Question

I NEEED HELP!!!!! Upon using Thomas Young’s double-slit experiment to obtain measurements, the following data were obtained. Use these data to determine the wavelength of light being used to create the interference pattern.

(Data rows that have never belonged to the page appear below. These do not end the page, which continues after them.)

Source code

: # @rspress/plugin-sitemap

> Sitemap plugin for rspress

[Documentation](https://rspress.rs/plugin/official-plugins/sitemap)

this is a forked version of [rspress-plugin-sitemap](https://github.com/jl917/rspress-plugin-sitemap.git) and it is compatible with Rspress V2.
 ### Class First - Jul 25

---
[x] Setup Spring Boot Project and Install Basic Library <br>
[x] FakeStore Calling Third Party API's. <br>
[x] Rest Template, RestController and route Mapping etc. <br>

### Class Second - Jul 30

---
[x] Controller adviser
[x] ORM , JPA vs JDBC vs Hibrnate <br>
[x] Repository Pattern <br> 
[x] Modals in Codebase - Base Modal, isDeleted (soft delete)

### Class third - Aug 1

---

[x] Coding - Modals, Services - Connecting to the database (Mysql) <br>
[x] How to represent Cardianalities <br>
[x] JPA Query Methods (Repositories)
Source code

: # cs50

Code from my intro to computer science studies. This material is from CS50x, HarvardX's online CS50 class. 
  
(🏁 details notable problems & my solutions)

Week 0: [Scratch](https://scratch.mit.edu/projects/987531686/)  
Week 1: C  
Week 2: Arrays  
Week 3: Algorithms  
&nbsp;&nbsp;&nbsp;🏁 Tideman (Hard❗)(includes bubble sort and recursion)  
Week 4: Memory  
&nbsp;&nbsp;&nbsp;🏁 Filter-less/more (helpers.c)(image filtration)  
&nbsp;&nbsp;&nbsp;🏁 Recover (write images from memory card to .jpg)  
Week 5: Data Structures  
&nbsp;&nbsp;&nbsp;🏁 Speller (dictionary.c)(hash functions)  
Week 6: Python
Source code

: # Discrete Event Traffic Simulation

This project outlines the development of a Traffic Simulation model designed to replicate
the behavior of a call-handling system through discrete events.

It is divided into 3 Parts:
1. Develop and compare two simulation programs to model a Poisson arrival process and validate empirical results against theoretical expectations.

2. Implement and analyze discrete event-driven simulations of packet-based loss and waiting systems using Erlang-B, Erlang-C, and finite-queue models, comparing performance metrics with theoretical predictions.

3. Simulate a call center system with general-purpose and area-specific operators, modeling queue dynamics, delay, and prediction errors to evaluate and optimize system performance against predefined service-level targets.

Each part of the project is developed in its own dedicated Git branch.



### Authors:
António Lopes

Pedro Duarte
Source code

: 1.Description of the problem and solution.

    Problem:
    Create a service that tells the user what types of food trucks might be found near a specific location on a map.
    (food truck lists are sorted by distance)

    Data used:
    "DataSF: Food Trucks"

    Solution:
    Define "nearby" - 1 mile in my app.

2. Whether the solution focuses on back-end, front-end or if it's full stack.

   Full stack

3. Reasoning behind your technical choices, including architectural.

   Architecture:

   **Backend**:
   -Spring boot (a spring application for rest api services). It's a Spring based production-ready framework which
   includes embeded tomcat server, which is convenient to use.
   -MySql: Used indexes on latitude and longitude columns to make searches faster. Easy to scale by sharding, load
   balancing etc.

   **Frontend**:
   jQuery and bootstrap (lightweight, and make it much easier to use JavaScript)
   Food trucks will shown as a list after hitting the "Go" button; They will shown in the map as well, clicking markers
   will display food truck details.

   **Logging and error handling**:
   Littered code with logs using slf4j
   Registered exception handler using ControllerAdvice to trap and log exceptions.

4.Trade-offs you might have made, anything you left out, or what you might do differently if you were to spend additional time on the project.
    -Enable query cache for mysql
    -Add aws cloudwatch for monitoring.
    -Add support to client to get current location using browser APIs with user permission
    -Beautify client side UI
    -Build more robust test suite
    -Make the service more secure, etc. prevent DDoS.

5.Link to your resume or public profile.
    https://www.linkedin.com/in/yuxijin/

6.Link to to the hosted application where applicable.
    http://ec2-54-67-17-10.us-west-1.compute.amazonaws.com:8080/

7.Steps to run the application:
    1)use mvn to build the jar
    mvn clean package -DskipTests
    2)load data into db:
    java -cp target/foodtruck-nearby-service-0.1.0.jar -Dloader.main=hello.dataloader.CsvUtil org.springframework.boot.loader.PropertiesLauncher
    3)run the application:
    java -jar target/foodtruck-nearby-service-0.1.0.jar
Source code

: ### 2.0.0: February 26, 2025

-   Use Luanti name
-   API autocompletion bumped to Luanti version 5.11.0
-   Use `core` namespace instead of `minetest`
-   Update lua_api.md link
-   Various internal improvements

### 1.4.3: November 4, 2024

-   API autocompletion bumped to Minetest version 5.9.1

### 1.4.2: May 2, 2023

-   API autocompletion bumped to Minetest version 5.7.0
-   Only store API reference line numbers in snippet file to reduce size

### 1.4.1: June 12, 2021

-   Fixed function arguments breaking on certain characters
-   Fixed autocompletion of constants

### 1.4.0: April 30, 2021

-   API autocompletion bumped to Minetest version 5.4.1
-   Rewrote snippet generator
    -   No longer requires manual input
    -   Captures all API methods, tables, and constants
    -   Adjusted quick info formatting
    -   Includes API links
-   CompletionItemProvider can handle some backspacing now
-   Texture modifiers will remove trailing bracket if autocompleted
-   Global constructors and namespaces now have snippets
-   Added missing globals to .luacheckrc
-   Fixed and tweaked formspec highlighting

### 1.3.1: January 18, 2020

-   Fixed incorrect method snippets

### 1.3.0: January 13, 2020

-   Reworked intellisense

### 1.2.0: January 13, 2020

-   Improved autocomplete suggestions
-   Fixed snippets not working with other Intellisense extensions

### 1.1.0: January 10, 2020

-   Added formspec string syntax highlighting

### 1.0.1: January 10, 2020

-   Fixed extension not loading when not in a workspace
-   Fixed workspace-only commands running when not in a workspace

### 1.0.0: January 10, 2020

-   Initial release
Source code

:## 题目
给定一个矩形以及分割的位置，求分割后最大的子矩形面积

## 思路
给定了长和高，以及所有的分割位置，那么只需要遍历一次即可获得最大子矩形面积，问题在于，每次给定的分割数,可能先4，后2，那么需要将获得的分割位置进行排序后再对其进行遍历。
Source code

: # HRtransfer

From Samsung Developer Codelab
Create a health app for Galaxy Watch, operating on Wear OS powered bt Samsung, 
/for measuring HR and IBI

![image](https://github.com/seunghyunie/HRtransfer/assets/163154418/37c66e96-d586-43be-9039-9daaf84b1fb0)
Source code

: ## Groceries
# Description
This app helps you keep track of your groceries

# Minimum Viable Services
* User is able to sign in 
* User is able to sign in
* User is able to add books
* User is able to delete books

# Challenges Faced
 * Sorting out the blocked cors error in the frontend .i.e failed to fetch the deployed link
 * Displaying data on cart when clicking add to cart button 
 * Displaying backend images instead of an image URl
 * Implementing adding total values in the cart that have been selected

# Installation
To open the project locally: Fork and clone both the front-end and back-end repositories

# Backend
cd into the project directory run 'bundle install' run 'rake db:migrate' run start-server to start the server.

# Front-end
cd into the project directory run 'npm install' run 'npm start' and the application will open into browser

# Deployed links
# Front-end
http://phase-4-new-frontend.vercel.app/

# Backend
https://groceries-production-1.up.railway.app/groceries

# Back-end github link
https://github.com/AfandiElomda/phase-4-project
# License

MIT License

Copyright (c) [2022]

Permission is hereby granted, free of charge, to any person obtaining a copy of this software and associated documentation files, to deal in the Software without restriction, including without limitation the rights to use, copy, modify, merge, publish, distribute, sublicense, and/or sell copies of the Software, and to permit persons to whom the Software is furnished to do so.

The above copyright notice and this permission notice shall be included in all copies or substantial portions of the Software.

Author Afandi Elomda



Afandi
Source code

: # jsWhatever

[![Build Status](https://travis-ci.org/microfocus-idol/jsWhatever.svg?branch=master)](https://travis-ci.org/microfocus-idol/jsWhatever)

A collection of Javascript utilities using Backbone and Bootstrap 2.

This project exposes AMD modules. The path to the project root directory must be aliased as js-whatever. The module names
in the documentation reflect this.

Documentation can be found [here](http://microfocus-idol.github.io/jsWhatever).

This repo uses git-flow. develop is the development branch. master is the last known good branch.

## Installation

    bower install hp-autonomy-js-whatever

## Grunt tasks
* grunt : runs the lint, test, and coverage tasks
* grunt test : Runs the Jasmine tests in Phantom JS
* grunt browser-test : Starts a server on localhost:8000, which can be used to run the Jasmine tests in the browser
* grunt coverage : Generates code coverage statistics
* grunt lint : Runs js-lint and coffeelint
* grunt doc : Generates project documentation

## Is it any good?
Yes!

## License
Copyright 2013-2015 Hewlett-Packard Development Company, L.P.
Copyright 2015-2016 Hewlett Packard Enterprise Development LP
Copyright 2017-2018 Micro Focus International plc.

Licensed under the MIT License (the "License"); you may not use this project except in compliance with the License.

Do this using three different methods.
The angle to the eighth maximum is 1.12°.
The distance from the slits to the screen is 302.0 cm.
The distance from the central maximum to the fifth minimum is 3.33cm.
The distance between the slits is 0.000250 m

Answer 1

The correct answer is
`6.1*10^(-7)\:m`

Step-by-step explanation:

The distance from the central maxima to 5th minimum is:

`x_(5n)-x_(0) =3.33\:cm=0.033\:m`

The distance between the slits and the screen:

`L = 302\:cm = 3.02\:m`

Distance between 2 slits:
`d = 0.00025\:m`

`(n-(1)/(2))\lambda=(d(x_n))/(L)`

For fifth minima, n = 5... so we have:

`x_(5n)=(9\lambda L)/(2d)`

For central maxima, n = 0... so we have:

`x_(0)=(n\lambda L)/(d)=0`

So the distance from central maxima to 5th minimum is:

`(9\lambda \:L)/(2d)-0=0.033` (Putting the values, we get):

`\Rightarrow \lambda = 6.1* 10^(-7)\:m`

Best Regards!

Answer 2

The wavelength is approximately 611 nm

Step-by-step explanation:

We can use the formula for the condition of maximum of interference given by:

`d\,sin(\theta)=m\,\lambda\\(0.000250\,\,m)\,\,sin(1.12^o)=8\,\lambda\\\lambda=(1)/(8) \,(0.000250\,\,m)\,\,sin(1.12^o)\\\lambda \approx 610.8\,\,nm`

We can also use the formula for the distance from the central maximum to the 5th minimum by first finding the tangent of the angle to that fifth minimum:

`tan(\theta)=(y)/(D)\\ tan(\theta)=(0.0333)/(3.02) =0.011026`

and now using it in the general formula for minimum:

`d\,sin(\theta)\approx d\,tan(\theta)=(m-(1)/(2) )\,\lambda\\\lambda\approx 0.00025\,(0.011026)/(4.5)\,\,m\\\lambda\approx 612.55\,\,nm`